Foto : Ist. |
Corong Demokrasi,- Politeknik Keuangan Negara (PKN) Sekolah Tinggi Akuntansi Negara (STAN) digugat oleh 19 dari 69 mahasiswanya yang dikenakan drop out (DO) selama masa pembelajaran jarak jauh (PJJ) akibat pandemi Covid-19 pada 17 Maret lalu.
Salah satu perwakilan mahasiswa yang menggugat, Bernika Putri Ayu Situmorang menilai pemecatan terhadap dirinya dan 68 mahasiswa lain sebagai bentuk ketidakadilan.
Putri menilai PJJ selama pandemi membuat dirinya kesulitan mengikuti perkuliahan. Karenanya, menurut dia, STAN mestinya memberi kebijakan khusus.
"Kami merasa bahwa proses PJJ mempersulit pembelajaran, dan kami memohon agar STAN bisa memberikan kebijakan khusus kepada mahasiswa selama penerapan PJJ," ujar Putri dalam keterangannya, Selasa (15/6/2021).
Gugatan tersebut dilayangkan belasan mahasiswa ke Pengadilan Tata Usaha Negara (PTUN) Serang, dan teregister pada 14 Juni lalu, dengan nomor perkara 37/G/2021/PTUN.SRG.
Selain itu, menurut Putri, STAN telah mengabaikan instruksi Menteri Pendidikan, Kebudayaan, Riset dan Teknologi (Mendikbudristek) agar perguruan tinggi tak memecat mahasiswa selama pandemi.
Putri mengutip pernyataan Nadiem yang disampaikan dalam Webinar Pentahelix UNESA Oktober 2020 lalu.
"Yang penting enggak boleh ada yang drop-out, mahasiswa semuanya harus terus sekolah, harus terus bisa mendapatkan pendidikannya dan tidak boleh ada yang sampai drop-out. itu yang jadi salah satu hal yang kita jaga bersama," kata Nadiem kala itu.

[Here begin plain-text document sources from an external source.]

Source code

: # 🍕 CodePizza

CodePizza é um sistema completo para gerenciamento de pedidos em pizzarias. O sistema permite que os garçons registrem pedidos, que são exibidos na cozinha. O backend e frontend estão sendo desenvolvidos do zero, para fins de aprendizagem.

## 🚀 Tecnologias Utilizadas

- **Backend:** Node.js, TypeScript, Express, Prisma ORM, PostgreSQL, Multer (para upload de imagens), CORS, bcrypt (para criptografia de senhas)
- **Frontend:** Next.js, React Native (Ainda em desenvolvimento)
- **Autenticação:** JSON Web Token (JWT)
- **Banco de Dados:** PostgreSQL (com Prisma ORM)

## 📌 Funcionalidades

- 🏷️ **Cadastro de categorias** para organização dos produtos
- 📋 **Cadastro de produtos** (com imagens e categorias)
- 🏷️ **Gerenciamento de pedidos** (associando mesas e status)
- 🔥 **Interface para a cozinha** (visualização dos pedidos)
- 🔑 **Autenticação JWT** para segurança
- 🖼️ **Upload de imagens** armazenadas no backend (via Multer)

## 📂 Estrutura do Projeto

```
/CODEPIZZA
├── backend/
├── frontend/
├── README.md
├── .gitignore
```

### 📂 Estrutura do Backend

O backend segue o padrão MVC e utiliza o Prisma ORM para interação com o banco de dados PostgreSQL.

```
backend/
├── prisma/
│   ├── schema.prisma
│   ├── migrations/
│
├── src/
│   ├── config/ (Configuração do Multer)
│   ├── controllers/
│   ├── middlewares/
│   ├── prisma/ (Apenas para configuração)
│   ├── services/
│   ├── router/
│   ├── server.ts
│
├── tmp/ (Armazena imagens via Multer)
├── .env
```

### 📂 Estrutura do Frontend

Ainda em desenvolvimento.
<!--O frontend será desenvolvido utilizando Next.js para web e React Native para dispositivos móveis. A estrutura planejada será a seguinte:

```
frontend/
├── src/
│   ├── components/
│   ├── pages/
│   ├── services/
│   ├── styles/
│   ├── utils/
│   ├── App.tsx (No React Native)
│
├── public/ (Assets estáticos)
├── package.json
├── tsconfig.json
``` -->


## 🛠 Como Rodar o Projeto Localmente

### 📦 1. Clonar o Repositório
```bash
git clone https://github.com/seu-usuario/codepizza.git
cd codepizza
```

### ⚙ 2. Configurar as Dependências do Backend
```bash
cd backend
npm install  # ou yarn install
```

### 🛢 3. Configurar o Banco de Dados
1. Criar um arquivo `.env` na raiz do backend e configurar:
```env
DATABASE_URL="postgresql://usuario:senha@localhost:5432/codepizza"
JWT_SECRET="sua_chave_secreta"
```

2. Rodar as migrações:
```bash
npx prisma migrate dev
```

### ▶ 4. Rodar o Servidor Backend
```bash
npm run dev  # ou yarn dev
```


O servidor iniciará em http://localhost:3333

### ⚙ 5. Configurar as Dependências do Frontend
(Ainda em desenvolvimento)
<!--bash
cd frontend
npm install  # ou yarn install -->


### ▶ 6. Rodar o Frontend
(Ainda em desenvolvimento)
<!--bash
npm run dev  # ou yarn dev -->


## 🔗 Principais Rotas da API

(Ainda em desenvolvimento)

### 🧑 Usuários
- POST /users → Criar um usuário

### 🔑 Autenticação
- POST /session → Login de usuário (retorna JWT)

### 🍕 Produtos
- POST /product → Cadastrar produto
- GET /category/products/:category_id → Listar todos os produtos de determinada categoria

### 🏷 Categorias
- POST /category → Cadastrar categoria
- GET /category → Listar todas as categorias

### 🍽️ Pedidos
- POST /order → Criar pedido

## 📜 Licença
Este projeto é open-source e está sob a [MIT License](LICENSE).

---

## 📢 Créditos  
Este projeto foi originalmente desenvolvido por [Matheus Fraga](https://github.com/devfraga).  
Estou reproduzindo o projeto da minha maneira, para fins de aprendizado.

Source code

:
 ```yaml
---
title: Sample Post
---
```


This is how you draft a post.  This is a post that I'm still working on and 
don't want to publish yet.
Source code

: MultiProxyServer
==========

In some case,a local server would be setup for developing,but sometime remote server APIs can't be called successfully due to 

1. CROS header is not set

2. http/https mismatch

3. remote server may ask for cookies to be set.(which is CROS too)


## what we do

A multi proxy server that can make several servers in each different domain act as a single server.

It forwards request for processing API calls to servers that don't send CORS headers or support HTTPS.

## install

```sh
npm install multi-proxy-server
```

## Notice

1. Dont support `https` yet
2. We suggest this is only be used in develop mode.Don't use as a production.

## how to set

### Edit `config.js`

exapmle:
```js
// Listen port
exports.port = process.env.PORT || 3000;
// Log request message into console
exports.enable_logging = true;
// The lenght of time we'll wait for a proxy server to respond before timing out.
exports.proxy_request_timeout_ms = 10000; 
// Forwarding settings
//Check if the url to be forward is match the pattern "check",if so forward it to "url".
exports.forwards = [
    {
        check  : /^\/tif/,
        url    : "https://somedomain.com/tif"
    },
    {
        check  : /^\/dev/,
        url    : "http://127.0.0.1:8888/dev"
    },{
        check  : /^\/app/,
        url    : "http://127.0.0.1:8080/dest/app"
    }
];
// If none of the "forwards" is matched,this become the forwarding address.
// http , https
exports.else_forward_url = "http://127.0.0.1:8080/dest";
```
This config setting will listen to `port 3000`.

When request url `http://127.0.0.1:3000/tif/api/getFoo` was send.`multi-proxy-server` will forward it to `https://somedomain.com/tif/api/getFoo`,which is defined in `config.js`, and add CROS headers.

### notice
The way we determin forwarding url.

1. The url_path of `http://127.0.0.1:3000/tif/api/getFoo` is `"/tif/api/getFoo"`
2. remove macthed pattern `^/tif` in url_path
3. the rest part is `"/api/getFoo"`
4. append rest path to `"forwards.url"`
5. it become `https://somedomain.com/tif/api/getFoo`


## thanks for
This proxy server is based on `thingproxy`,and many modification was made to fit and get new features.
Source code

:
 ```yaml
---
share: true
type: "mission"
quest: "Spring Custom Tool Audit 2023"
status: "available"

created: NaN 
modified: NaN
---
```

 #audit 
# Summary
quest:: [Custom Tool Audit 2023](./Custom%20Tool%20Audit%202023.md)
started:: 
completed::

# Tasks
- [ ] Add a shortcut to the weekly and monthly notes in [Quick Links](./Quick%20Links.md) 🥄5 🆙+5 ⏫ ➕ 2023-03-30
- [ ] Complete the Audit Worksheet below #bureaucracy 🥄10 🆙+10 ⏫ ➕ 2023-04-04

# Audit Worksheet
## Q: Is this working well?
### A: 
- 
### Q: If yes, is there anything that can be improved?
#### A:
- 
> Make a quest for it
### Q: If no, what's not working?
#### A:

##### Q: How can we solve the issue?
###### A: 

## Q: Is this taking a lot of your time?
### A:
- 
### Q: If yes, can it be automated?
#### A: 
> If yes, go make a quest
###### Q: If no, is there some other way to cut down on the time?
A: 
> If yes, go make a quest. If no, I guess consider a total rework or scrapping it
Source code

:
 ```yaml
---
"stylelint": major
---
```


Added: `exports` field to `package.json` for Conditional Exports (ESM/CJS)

"Kami berharap STAN mengindahkan pernyataan Bapak Menteri Pendidikan," ujar Putri.
Lebih lanjut, ia mengaku kesulitan memenuhi standar nilai yang ditetapkan karana proses perkuliahan terhambat akibat kebijakan PJJ selama pandemi. Menurut Putri, kampusnya memang memberi standar tinggi bagi mahasiswanya untuk lulus perkuliahan.
Mahasiswa yang tidak mendapat Indeks Prestasi di atas 2,75 atau memperoleh nilai D pada mata kuliah tertentu, secara otomatis akan masuk daftar DO tanpa diberi kesempatan untuk perbaikan. Bahkan, setiap mahasiswa yang di-DO harus membayar ganti rugi yang jumlahnya bisa mencapai puluhan juta rupiah.
Putri mengaku tak keberatan jika syarat tersebut masih diberlakukan dalam masa pembelajaran normal. Masalahnya, kata dia, PJJ membuat ia dan teman-temannya kesulitan mengikuti proses perkuliahan.
"Tapi masalahnya, PJJ ini memang sangat menyulitkan: bukan hanya untuk bisa mengerti dan memahami apa yang diajarkan oleh dosen tapi juga berbagai kesulitan lain, misalnya mendapatkan sinyal internet yang cukup," kata Putri.
"Kami berjuang bersama teman-teman mahasiswa sebab bagi kami ini bukan masalah DO belaka melainkan bagaimana dunia pendidikan tidak cukup peka terhadap kondisi peserta didik," kata Tim Kuasa Hukum penggugat, Damian Agata.
Sementara itu, Direktur STAN, Rahmadi Murwanto enggan banyak berkomentar terkait gugatan yang dilayangkan sejumlah mahasiswanya. Ia mengaku masih mempelajari gugatan tersebut, sebab di sisi lain ia juga belum lama diangkat sebagai direktur.
Selain itu, kata Rahmadi, kasus tersebut saat ini juga berada dalam penanganan Tim Hukum Kementerian Keuangan.
"Saya sedang mempelajari karena saya baru diangkat kembali sebagai direktur. Kebetulan urusan ini ditangani langsung oleh tim Hukum Kemenkeu, jadi saya belum bisa bicara banyak," kata Rahmadi seperti dikutip CNNIndonesia.com, Selasa (15/6/2021).